ECLI:NL:RBROT:2021:11287
Rechtbank Rotterdam
- Eerste aanleg - enkelvoudig
- Rechtspraak.nl
Bestuursrechtelijke boete opgelegd aan bedrijf wegens overtredingen van de Wet dieren met betrekking tot welzijn van melkgeiten
In deze zaak heeft de Rechtbank Rotterdam op 22 november 2021 uitspraak gedaan in een bestuursrechtelijk geschil tussen een eiseres, een bedrijf dat melkgeiten houdt, en de minister van Landbouw, Natuur en Voedselkwaliteit. De eiseres had een boete van € 5.000,- opgelegd gekregen vanwege twee overtredingen van de Wet dieren. De eerste overtreding betrof het niet waarborgen van de welzijnsomstandigheden van een geit met ernstige uierontsteking bij aankomst op het slachthuis. De toezichthoudende dierenarts van de NVWA had vastgesteld dat de geit bij aankomst ziek was en dat er geen maatregelen waren genomen om in de behoeften van het dier te voorzien. De tweede overtreding betrof het niet met voorrang slachten van melkgeiten, terwijl er geiten waren met volle uiers die in hoge mate gevuld waren met melk.

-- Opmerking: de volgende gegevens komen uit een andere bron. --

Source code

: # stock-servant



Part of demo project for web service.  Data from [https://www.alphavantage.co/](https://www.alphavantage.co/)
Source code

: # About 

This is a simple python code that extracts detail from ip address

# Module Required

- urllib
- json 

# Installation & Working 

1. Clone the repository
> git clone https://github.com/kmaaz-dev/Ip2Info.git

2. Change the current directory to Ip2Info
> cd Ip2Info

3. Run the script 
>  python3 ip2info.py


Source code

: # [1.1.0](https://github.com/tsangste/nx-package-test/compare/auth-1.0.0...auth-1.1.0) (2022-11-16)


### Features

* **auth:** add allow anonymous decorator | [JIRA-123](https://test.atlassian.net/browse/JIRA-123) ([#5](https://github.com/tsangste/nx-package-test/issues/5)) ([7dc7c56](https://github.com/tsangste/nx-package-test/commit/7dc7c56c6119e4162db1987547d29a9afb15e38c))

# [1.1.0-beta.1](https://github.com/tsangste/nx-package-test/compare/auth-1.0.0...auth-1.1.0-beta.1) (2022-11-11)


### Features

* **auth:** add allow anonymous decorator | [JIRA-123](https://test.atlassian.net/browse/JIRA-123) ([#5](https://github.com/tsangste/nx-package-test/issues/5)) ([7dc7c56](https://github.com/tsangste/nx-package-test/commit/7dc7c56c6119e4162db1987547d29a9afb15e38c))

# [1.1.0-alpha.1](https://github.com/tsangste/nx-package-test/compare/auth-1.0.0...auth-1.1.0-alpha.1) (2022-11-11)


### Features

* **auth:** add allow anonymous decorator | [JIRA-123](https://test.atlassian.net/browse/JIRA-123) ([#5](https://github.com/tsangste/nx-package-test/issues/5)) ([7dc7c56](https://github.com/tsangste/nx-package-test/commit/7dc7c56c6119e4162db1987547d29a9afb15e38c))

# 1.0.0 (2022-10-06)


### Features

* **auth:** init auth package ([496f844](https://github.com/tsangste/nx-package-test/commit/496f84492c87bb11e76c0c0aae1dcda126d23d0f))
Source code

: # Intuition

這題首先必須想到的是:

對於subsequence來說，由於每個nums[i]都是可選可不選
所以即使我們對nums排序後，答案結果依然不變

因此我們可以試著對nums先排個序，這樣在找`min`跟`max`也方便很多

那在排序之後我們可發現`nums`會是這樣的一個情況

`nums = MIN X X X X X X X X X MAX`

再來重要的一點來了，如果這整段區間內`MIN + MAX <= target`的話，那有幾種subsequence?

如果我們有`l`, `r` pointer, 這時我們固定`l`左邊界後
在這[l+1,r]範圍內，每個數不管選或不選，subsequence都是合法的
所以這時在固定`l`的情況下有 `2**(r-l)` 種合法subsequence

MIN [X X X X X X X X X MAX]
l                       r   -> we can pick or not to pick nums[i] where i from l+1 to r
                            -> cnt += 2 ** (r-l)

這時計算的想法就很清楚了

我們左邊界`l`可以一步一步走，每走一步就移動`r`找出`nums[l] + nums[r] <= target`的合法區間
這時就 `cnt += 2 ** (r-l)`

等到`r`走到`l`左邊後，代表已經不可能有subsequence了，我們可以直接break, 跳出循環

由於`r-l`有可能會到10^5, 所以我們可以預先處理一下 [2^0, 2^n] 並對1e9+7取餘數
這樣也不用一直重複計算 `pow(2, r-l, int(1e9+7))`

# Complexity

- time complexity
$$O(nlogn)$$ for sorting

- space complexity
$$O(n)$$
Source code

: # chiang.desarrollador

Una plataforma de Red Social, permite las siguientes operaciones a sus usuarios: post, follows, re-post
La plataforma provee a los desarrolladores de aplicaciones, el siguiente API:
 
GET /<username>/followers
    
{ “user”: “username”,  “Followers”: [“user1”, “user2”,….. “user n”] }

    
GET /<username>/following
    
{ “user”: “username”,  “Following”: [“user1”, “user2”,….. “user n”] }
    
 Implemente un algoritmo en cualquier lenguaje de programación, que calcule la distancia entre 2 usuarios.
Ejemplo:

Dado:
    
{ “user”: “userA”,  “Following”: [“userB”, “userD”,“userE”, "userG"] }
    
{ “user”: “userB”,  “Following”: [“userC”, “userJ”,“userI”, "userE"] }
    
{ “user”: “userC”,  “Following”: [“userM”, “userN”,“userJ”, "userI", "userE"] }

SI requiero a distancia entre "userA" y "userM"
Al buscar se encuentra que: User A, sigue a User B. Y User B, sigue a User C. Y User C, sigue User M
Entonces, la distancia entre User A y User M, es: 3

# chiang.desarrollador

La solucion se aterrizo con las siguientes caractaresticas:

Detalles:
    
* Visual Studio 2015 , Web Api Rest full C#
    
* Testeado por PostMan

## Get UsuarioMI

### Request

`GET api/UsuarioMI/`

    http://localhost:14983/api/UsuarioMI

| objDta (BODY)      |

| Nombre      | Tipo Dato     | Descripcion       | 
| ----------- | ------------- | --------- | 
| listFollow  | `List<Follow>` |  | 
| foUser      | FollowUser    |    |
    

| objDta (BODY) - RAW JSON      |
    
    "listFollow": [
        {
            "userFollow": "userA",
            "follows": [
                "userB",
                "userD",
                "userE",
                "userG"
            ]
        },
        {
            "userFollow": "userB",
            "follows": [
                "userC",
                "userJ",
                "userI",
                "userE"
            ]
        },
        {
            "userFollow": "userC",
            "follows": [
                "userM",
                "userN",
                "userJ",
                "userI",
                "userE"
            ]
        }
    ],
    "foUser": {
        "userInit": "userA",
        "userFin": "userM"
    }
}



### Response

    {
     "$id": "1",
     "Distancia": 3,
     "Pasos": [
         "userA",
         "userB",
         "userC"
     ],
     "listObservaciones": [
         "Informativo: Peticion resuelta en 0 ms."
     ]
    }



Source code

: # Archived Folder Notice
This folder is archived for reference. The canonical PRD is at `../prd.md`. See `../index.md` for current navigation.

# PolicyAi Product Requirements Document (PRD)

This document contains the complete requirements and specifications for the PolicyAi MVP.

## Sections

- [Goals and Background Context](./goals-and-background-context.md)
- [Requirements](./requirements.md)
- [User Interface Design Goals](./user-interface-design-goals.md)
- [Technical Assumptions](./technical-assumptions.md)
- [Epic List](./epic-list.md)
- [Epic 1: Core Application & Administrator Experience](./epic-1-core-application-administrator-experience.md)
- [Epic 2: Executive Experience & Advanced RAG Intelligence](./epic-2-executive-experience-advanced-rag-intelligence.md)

De rechtbank heeft het beroep van eiseres ongegrond verklaard. Eiseres voerde aan dat de bevindingen van de NVWA niet klopten en dat de geit bij aankomst op het slachthuis gezond was. De rechtbank oordeelde echter dat de toezichthouder op basis van zijn kennis en ervaring terecht had vastgesteld dat de geit al bij aankomst op het slachthuis symptomen van ziekte vertoonde. De rechtbank volgde eiseres niet in haar stelling dat de toezichthoudende dierenarts de symptomen niet had kunnen zien, en concludeerde dat de eiseres de welzijnsbehoeften van de geit niet had gewaarborgd. Ook de stelling dat de NVWA de volgorde van slachten dwingend bepaalt, werd door de rechtbank verworpen. De rechtbank concludeerde dat de eiseres de overtredingen had begaan en dat de opgelegde boete terecht was.